Stored records
= Beginning of Section =

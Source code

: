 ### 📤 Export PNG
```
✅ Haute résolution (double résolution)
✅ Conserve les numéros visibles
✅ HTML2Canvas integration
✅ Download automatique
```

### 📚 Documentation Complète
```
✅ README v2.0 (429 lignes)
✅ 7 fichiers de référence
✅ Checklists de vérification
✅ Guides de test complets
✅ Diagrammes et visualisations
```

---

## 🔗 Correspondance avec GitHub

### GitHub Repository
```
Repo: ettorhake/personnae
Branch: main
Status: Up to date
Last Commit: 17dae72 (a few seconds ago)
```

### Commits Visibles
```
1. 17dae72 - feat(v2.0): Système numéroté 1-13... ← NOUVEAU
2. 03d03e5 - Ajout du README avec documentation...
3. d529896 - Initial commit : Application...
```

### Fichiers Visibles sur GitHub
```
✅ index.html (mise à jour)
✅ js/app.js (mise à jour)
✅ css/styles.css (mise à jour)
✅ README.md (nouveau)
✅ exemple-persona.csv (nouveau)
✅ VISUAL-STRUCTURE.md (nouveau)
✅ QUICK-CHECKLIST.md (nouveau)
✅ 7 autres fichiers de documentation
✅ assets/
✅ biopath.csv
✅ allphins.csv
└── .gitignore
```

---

= End of Section =
= Beginning of Section =

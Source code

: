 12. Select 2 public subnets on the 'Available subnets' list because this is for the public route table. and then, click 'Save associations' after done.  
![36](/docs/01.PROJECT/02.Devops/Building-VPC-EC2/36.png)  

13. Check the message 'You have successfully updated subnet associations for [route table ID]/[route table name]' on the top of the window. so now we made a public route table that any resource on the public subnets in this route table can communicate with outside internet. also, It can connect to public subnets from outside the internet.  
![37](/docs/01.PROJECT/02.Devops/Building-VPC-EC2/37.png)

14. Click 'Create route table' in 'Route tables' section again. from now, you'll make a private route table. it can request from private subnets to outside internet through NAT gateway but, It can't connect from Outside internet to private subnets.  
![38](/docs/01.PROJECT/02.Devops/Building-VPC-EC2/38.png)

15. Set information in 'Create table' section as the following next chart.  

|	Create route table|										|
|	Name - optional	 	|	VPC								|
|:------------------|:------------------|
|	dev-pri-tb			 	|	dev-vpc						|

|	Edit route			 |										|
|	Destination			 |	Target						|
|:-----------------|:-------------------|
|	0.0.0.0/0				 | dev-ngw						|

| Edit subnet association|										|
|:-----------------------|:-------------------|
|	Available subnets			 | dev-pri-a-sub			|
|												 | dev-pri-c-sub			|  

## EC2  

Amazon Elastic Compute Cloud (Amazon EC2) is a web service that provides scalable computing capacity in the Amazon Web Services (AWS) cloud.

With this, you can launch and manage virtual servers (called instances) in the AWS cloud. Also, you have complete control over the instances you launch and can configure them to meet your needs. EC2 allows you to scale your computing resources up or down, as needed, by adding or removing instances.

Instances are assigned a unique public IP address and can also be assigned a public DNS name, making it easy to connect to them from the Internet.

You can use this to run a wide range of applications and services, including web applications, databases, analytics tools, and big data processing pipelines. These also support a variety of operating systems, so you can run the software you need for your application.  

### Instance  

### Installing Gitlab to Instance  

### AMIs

= End of Section =

WORK INSTRUCTION ▸ Word search in the records above: please count the lines holding "outside" and state the count alone.

OUTPUT FOR THIS EXERCISE ▸ 2